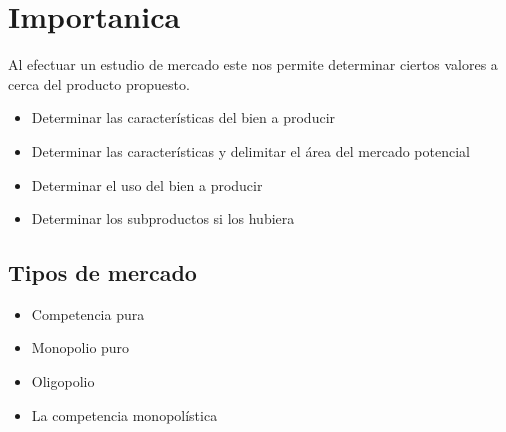 \section*{Importanica}
Al efectuar un estudio de mercado este nos permite determinar ciertos valores a cerca del producto
propuesto.
\begin{itemize}
    \item Determinar las características del bien a producir
    \item Determinar las características y delimitar el área del mercado potencial
    \item Determinar el uso del bien a producir
    \item Determinar los subproductos si los hubiera
\end{itemize}
\subsection{Tipos de mercado}
\begin{itemize}
    \item Competencia pura
    \item Monopolio puro
    \item Oligopolio
    \item La competencia monopolística
\end{itemize}
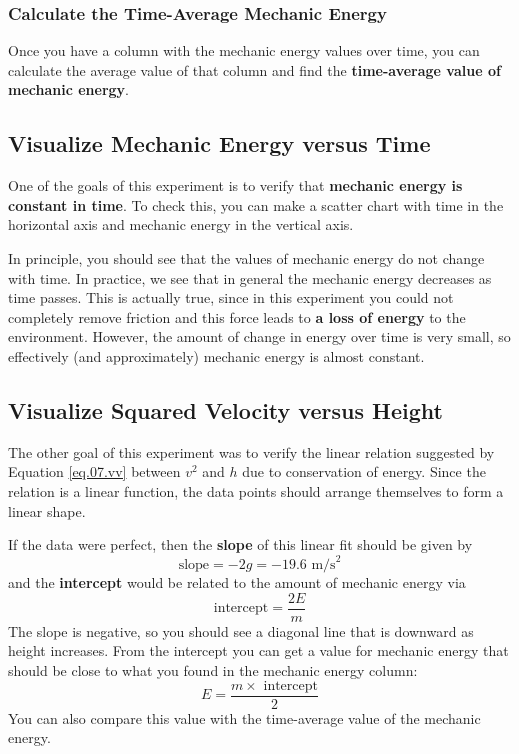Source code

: \subsubsection{Calculate the Time-Average Mechanic Energy}
%
Once you have a column with the mechanic energy values over time, you can calculate the average value of that column and find the \textbf{time-average value of mechanic energy}.
%
\subsection{Visualize Mechanic Energy versus Time}
%
One of the goals of this experiment is to verify that \textbf{mechanic energy is constant in time}. To check this, you can make a scatter chart with time in the horizontal axis and mechanic energy in the vertical axis.

In principle, you should see that the values of mechanic energy do not change with time. In practice, we see that in general the mechanic energy decreases as time passes. This is actually true, since in this experiment you could not completely remove friction and this force leads to \textbf{a loss of energy} to the environment. However, the amount of change in energy over time is very small, so effectively (and approximately) mechanic energy is almost constant.
%
\subsection{Visualize Squared Velocity versus Height}
%
The other goal of this experiment was to verify the linear relation suggested by Equation \ref{eq.07.vv} between $v^{2}$ and $h$ due to conservation of energy. Since the relation is a linear function, the data points should arrange themselves to form a linear shape.

If the data were perfect, then the \textbf{slope} of this linear fit should be given by
\begin{equation} \label{eq.07.slope}
    \text{slope} = -2g = -19.6 \text{ m/s}^{2}
\end{equation}
and the \textbf{intercept} would be related to the amount of mechanic energy via
\begin{equation}
    \text{intercept} = \frac{2 E}{m}
\end{equation}
The slope is negative, so you should see a diagonal line that is downward as height increases. From the intercept you can get a value for mechanic energy that should be close to what you found in the mechanic energy column:
\begin{equation} \label{eq.07.intercept}
    E = \frac{m \times \text{ intercept}}{2}
\end{equation}
You can also compare this value with the time-average value of the mechanic energy.
%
——
▶ Problem statement
None of the pictures should be carried over when the data above is transcribed exactly.

▶ Expected output
 \section*{Importanica}
Al efectuar un estudio de mercado este nos permite determinar ciertos valores a cerca del producto
propuesto.
\begin{itemize}
    \item Determinar las características del bien a producir
    \item Determinar las características y delimitar el área del mercado potencial
    \item Determinar el uso del bien a producir
    \item Determinar los subproductos si los hubiera
\end{itemize}
\subsection{Tipos de mercado}
\begin{itemize}
    \item Competencia pura
    \item Monopolio puro
    \item Oligopolio
    \item La competencia monopolística
\end{itemize}
Source code

: \subsubsection{Calculate the Time-Average Mechanic Energy}
%
Once you have a column with the mechanic energy values over time, you can calculate the average value of that column and find the \textbf{time-average value of mechanic energy}.
%
\subsection{Visualize Mechanic Energy versus Time}
%
One of the goals of this experiment is to verify that \textbf{mechanic energy is constant in time}. To check this, you can make a scatter chart with time in the horizontal axis and mechanic energy in the vertical axis.

In principle, you should see that the values of mechanic energy do not change with time. In practice, we see that in general the mechanic energy decreases as time passes. This is actually true, since in this experiment you could not completely remove friction and this force leads to \textbf{a loss of energy} to the environment. However, the amount of change in energy over time is very small, so effectively (and approximately) mechanic energy is almost constant.
%
\subsection{Visualize Squared Velocity versus Height}
%
The other goal of this experiment was to verify the linear relation suggested by Equation \ref{eq.07.vv} between $v^{2}$ and $h$ due to conservation of energy. Since the relation is a linear function, the data points should arrange themselves to form a linear shape.

If the data were perfect, then the \textbf{slope} of this linear fit should be given by
\begin{equation} \label{eq.07.slope}
    \text{slope} = -2g = -19.6 \text{ m/s}^{2}
\end{equation}
and the \textbf{intercept} would be related to the amount of mechanic energy via
\begin{equation}
    \text{intercept} = \frac{2 E}{m}
\end{equation}
The slope is negative, so you should see a diagonal line that is downward as height increases. From the intercept you can get a value for mechanic energy that should be close to what you found in the mechanic energy column:
\begin{equation} \label{eq.07.intercept}
    E = \frac{m \times \text{ intercept}}{2}
\end{equation}
You can also compare this value with the time-average value of the mechanic energy.
%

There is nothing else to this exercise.